[Start of Attachment]
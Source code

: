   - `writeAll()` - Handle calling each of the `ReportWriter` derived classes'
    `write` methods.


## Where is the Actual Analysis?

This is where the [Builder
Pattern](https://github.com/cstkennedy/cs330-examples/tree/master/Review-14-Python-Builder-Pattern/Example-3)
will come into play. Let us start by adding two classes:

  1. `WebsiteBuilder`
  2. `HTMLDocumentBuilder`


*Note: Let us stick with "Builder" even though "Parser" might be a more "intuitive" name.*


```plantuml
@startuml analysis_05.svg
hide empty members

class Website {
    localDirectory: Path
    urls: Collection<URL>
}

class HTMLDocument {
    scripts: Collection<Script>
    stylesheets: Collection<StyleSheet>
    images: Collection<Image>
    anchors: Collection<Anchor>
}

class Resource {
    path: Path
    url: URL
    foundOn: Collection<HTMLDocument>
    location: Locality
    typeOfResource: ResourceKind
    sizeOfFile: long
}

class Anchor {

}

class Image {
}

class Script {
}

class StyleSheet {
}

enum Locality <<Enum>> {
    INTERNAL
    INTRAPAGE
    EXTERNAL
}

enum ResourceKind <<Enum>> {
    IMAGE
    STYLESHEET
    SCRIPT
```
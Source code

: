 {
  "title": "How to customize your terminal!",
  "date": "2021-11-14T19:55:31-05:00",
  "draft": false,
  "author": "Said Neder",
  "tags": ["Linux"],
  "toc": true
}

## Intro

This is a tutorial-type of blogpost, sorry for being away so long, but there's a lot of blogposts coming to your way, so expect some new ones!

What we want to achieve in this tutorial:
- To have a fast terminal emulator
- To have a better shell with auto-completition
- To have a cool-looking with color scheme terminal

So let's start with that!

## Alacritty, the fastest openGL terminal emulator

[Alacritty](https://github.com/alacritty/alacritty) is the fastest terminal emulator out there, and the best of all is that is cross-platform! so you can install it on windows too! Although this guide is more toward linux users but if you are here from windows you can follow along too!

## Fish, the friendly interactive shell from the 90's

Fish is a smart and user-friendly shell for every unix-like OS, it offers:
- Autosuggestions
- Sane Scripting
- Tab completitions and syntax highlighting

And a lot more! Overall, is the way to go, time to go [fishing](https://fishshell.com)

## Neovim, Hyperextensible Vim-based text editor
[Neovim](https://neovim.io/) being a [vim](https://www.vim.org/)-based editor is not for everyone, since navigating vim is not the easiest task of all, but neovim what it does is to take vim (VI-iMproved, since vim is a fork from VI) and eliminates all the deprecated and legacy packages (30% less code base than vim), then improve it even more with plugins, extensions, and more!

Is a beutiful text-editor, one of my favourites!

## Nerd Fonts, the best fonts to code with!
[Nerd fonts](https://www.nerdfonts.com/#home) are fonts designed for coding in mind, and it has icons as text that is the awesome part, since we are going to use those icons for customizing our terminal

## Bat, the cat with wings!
[End of Attachment]
# [Aim of the exercise]
Which lines above run from the one containing "- To have a better" to the one containing "## Alacritty, the"? Give them again exactly, both ends included.

# [Solution below]
- To have a better shell with auto-completition
- To have a cool-looking with color scheme terminal

So let's start with that!

## Alacritty, the fastest openGL terminal emulator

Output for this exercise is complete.